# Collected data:
☆ ☆ ☆ ☆ ☆

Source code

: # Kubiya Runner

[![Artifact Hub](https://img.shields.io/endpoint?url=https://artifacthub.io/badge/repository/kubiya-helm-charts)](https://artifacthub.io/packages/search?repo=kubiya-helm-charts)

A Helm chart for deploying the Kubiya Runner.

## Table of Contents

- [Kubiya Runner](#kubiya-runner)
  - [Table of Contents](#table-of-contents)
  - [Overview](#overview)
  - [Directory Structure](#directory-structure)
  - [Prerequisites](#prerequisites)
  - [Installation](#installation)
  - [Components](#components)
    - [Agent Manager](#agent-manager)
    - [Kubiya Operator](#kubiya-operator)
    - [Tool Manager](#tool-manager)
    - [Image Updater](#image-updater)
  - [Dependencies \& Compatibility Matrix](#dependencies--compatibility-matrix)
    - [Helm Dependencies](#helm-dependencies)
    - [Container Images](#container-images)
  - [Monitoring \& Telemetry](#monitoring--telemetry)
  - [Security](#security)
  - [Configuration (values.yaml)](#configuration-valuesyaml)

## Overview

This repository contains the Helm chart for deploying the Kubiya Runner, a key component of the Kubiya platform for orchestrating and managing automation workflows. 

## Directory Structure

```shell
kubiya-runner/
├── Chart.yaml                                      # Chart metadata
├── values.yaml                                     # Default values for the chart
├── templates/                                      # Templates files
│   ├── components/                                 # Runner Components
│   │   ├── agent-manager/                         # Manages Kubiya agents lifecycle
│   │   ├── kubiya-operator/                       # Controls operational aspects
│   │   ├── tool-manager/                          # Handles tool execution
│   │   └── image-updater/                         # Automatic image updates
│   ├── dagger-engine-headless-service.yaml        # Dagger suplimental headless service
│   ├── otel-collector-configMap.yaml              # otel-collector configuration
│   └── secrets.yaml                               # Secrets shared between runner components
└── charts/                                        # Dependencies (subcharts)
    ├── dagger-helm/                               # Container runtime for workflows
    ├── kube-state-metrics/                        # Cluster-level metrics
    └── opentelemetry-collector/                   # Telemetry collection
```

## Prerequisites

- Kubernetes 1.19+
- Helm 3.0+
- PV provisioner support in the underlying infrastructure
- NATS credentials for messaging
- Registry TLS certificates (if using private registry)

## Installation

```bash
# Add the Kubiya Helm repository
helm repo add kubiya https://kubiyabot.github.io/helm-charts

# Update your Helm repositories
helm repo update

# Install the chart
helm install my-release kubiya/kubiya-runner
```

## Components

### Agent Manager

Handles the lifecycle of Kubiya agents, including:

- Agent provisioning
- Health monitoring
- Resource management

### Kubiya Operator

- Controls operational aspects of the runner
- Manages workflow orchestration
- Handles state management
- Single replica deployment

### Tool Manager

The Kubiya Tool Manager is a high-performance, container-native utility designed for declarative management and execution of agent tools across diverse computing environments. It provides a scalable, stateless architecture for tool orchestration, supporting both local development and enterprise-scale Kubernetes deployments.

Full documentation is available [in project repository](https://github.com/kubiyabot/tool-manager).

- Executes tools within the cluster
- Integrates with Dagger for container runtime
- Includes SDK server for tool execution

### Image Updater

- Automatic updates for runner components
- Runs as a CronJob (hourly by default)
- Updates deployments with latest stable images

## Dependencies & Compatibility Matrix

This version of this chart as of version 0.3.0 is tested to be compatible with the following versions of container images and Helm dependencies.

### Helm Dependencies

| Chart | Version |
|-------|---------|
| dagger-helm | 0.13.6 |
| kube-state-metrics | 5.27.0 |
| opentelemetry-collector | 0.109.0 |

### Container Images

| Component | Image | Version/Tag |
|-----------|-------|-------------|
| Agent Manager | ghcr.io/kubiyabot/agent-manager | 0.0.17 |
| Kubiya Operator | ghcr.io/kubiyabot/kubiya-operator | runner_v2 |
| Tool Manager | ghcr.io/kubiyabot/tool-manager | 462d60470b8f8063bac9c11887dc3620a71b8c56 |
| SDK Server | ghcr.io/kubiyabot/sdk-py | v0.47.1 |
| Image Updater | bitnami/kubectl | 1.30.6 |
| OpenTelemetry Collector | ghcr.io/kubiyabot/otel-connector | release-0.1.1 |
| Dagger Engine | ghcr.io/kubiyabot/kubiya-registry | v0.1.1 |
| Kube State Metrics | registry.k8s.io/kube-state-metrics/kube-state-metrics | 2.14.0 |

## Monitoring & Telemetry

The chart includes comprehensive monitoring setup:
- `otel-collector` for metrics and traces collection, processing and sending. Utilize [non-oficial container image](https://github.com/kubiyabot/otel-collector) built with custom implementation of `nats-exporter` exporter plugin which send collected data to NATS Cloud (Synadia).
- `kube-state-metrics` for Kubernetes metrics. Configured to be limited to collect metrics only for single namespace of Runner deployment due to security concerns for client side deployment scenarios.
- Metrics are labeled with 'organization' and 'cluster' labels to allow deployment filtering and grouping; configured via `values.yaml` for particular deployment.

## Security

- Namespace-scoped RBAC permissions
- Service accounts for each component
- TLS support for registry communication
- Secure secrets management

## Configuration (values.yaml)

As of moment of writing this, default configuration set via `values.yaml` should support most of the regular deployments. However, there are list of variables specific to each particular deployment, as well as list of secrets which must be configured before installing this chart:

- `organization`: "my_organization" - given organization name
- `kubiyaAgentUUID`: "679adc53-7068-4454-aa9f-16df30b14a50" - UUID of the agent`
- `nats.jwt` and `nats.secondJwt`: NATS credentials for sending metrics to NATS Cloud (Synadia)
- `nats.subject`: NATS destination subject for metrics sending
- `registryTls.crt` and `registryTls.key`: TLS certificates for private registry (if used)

☆ ☆ ☆ ☆ ☆

# EXERCISE REQUIREMENTS:
Would you please return all lines of the data that include the word "aspects"?

# RESPONSE TO THIS EXERCISE:
│   │   ├── kubiya-operator/                       # Controls operational aspects
- Controls operational aspects of the runner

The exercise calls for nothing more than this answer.